The result is that the same-sex couples who got married in California in that brief period between when it was legal, and when it was banned, are stuck in a sort of “limbo”. It would seem that the same laws, rules, and regulations that apply to opposite-sex married couples would also apply to them. When it comes to health insurance coverage for spouses, though, it seems that things are not happening as they should be.

Earlier this year, Karen Golinski, filed a lawsuit against her employer because her employer was not allowing her to cover her same-sex spouse on her employer sponsored health insurance. The two women got married in the gap when same-sex marriage was recognized in California. Karen works for the Ninth Circuit Court of Appeals in California as a staff attorney.
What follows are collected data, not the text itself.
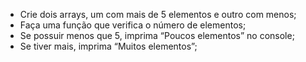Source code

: * Crie dois arrays, um com mais de 5 elementos e outro com menos;
* Faça uma função que verifica o número de elementos;
* Se possuir menos que 5, imprima “Poucos elementos” no console;
* Se tiver mais, imprima “Muitos elementos”;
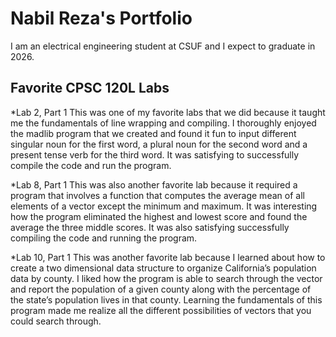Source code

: # Nabil Reza's Portfolio

I am an electrical engineering student at CSUF and I expect to graduate in 2026. 

## Favorite CPSC 120L Labs 
*Lab 2, Part 1 
This was one of my favorite labs that we did because it taught me the fundamentals of line wrapping and compiling. I thoroughly enjoyed the madlib program that we created and found it fun to input different singular noun for the first word, a plural noun for the second word and a present tense verb for the third word. It was satisfying to successfully compile the code and run the program.

*Lab 8, Part 1 
This was also another favorite lab because it required a program that involves a function that computes the average mean of all elements of a vector except the minimum and maximum. It was interesting how the program eliminated the highest and lowest score and found the average the three middle scores. It was also satisfying successfully compiling the code and running the program.

*Lab 10, Part 1 
This was another favorite lab because I learned about how to create a two dimensional data structure to organize California’s population data by county. I liked how the program is able to search through the vector and report the population of a given county along with the percentage of the state’s population lives in that county. Learning the fundamentals of this program made me realize all the different possibilities of vectors that you could search through. 
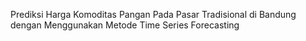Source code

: Prediksi Harga Komoditas Pangan Pada Pasar Tradisional di Bandung dengan Menggunakan Metode Time Series Forecasting
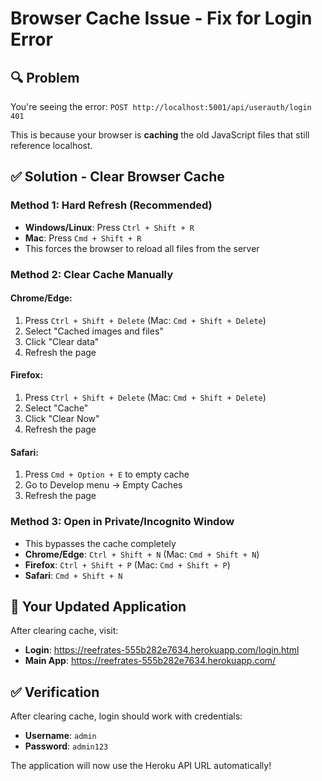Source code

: # Browser Cache Issue - Fix for Login Error

## 🔍 Problem
You're seeing the error: `POST http://localhost:5001/api/userauth/login 401`

This is because your browser is **caching** the old JavaScript files that still reference localhost.

## ✅ Solution - Clear Browser Cache

### **Method 1: Hard Refresh** (Recommended)
- **Windows/Linux**: Press `Ctrl + Shift + R`
- **Mac**: Press `Cmd + Shift + R`
- This forces the browser to reload all files from the server

### **Method 2: Clear Cache Manually**

#### Chrome/Edge:
1. Press `Ctrl + Shift + Delete` (Mac: `Cmd + Shift + Delete`)
2. Select "Cached images and files"
3. Click "Clear data"
4. Refresh the page

#### Firefox:
1. Press `Ctrl + Shift + Delete` (Mac: `Cmd + Shift + Delete`)
2. Select "Cache"
3. Click "Clear Now"
4. Refresh the page

#### Safari:
1. Press `Cmd + Option + E` to empty cache
2. Go to Develop menu → Empty Caches
3. Refresh the page

### **Method 3: Open in Private/Incognito Window**
- This bypasses the cache completely
- **Chrome/Edge**: `Ctrl + Shift + N` (Mac: `Cmd + Shift + N`)
- **Firefox**: `Ctrl + Shift + P` (Mac: `Cmd + Shift + P`)
- **Safari**: `Cmd + Shift + N`

## 🚀 Your Updated Application

After clearing cache, visit:
- **Login**: https://reefrates-555b282e7634.herokuapp.com/login.html
- **Main App**: https://reefrates-555b282e7634.herokuapp.com/

## ✅ Verification

After clearing cache, login should work with credentials:
- **Username**: `admin`
- **Password**: `admin123`

The application will now use the Heroku API URL automatically!

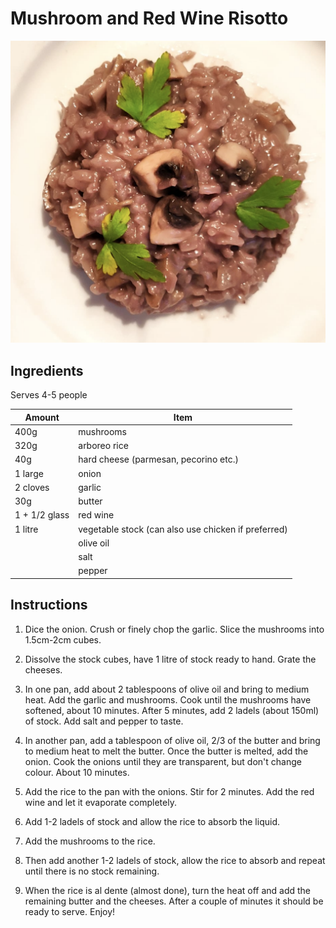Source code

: # Mushroom and Red Wine Risotto

![alt text](risotto.png "Mushroom and Red Wine Risotto")

## Ingredients

Serves 4-5 people

| Amount        | Item                                                |
| ------------- | --------------------------------------------------- |
| 400g          | mushrooms                                           |
| 320g          | arboreo rice                                        |
| 40g           | hard cheese (parmesan, pecorino etc.)               |
| 1 large       | onion                                               |
| 2 cloves      | garlic                                              |
| 30g           | butter                                              |
| 1 + 1/2 glass | red wine                                            |
| 1 litre       | vegetable stock (can also use chicken if preferred) |
|               | olive oil                                           |
|               | salt                                                |
|               | pepper                                              |

## Instructions

1. Dice the onion. Crush or finely chop the garlic. Slice the mushrooms into 1.5cm-2cm cubes.

2. Dissolve the stock cubes, have 1 litre of stock ready to hand. Grate the cheeses.

3. In one pan, add about 2 tablespoons of olive oil and bring to medium heat. Add the garlic and mushrooms. Cook until the mushrooms have softened, about 10 minutes. After 5 minutes, add 2 ladels (about 150ml) of stock. Add salt and pepper to taste.

4. In another pan, add a tablespoon of olive oil, 2/3 of the butter and bring to medium heat to melt the butter. Once the butter is melted, add the onion. Cook the onions until they are transparent, but don't change colour. About 10 minutes.

5. Add the rice to the pan with the onions. Stir for 2 minutes. Add the red wine and let it evaporate completely.

6. Add 1-2 ladels of stock and allow the rice to absorb the liquid.

7. Add the mushrooms to the rice.

8. Then add another 1-2 ladels of stock, allow the rice to absorb and repeat until there is no stock remaining.

9. When the rice is al dente (almost done), turn the heat off and add the remaining butter and the cheeses. After a couple of minutes it should be ready to serve. Enjoy!
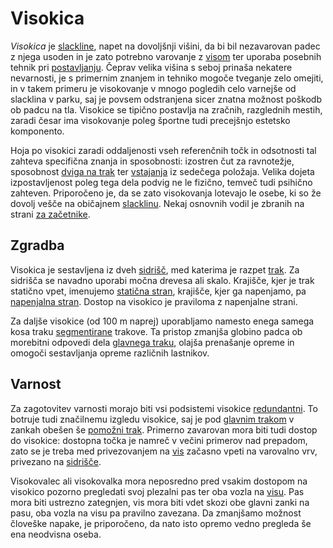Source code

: # Visokica

_Visokica_ je [slackline](/slackline), napet na dovoljšnji višini, da bi bil
nezavarovan padec z njega usoden in je zato potrebno varovanje z [visom](/vis)
ter uporaba posebnih tehnik pri [postavljanju](/postavljanje). Čeprav velika
višina s seboj prinaša nekatere nevarnosti, je s primernim znanjem in tehniko
mogoče tveganje zelo omejiti, in v takem primeru je visokovanje v mnogo pogledih
celo varnejše od slacklina v parku, saj je povsem odstranjena sicer znatna
možnost poškodb ob padcu na tla. Visokice se tipično postavlja na zračnih,
razglednih mestih, zaradi česar ima visokovanje poleg športne tudi precejšnjo
estetsko komponento.

Hoja po visokici zaradi oddaljenosti vseh referenčnih točk in odsotnosti tal
zahteva specifična znanja in sposobnosti: izostren čut za ravnotežje, sposobnost
[dviga na trak](/dvig-na-trak) ter [vstajanja](/vstajanje) iz sedečega položaja.
Velika dojeta izpostavljenost poleg tega dela podvig ne le fizično, temveč tudi
psihično zahteven. Priporočeno je, da se zato visokovanja lotevajo le osebe, ki
so že dovolj vešče na običajnem [slacklinu](/slackline). Nekaj osnovnih vodil je
zbranih na strani [za začetnike](/za-zacetnike).

## Zgradba

Visokica je sestavljena iz dveh [sidrišč](/sidrisce), med katerima je razpet
[trak](/trak). Za sidrišča se navadno uporabi močna drevesa ali skalo. Krajišče,
kjer je trak statično vpet, imenujemo [statična stran](/staticna-stran),
krajišče, kjer ga napenjamo, pa [napenjalna stran](/napenjalna-stran). Dostop na
visokico je praviloma z napenjalne strani.

Za daljše visokice (od 100 m naprej) uporabljamo namesto enega samega kosa traku
[segmentirane](/segmentiranje) trakove. Ta pristop zmanjša globino padca ob
morebitni odpovedi dela [glavnega traku](/glavni-trak), olajša prenašanje opreme
in omogoči sestavljanja opreme različnih lastnikov.

## Varnost

Za zagotovitev varnosti morajo biti vsi podsistemi visokice
[redundantni](/redundanca). To botruje tudi značilnemu izgledu visokice, saj je
pod [glavnim trakom](/glavni-trak) v zankah obešen še
[pomožni trak](/pomozni-trak). Primerno zavarovan mora biti tudi dostop do
visokice: dostopna točka je namreč v večini primerov nad prepadom, zato se je
treba med privezovanjem na [vis](/vis) začasno vpeti na varovalno vrv, privezano
na [sidrišče](/sidrisce).

Visokovalec ali visokovalka mora neposredno pred vsakim dostopom na visokico
pozorno pregledati svoj plezalni pas ter oba vozla na [visu](/vis). Pas mora
biti ustrezno zategnjen, vis mora biti vdet skozi obe glavni zanki na pasu, oba
vozla na visu pa pravilno zavezana. Da zmanjšamo možnost človeške napake, je
priporočeno, da nato isto opremo vedno pregleda še ena neodvisna oseba.

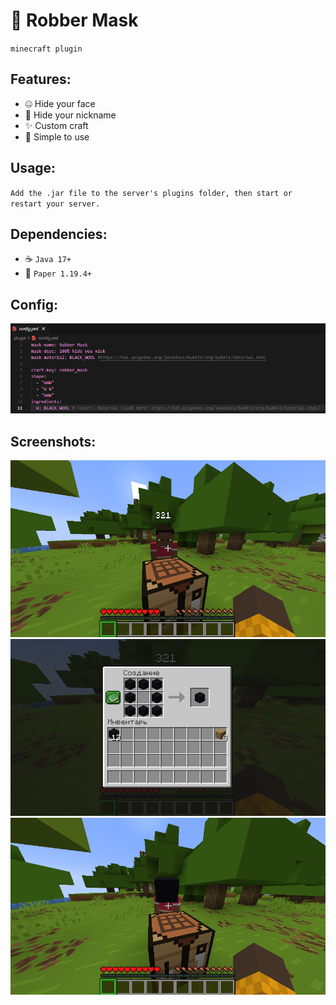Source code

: # 🗿 Robber Mask
`minecraft plugin`
<br>

## Features:
- 🤐 Hide your face
- 🎃 Hide your nickname
- ✨ Custom craft
- 💎 Simple to use

## Usage:
`Add the .jar file to the server's plugins folder, then start or restart your server.`

## Dependencies:
- ☕ `Java 17+`
- 🧩 `Paper 1.19.4+`

## Config:
![](img/config.png)

## Screenshots:
![](img/1.png)
![](img/2.png)
![](img/3.png)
U.S. District Judge Jeffrey White ruled that the portion of the Defense of Marriage Act that states that same-sex married couples cannot include their spouse on their health insurance is unconstitutional. He also ruled that a federal worker should be allowed to enroll her same-sex spouse in her health insurance coverage.

A new court case involves Christopher Nathan, who is a law clerk for U.S. Magistrate Maria Elena James. Christopher married his spouse, Thomas Alexander, in 2008 when California was recognizing and preforming same-sex marriages. Last year, Nathan tried to enroll his spouse in the federal government’s health insurance plan. This was denied by the Administrative Office of the U.S. Courts. The reason was because of a 1996 law that bars federal recognition of same-sex unions.

This week, Chief U.S. District Judge James Ware ruled that the denial of insurance benefits based on the sexual orientation and gender of Nathan’s spouse violates the federal court’s guarantee of a “discrimination-free workplace”. He has ruled that Nathan’s employer must compensate him for the cost of private insurance coverage for his spouse.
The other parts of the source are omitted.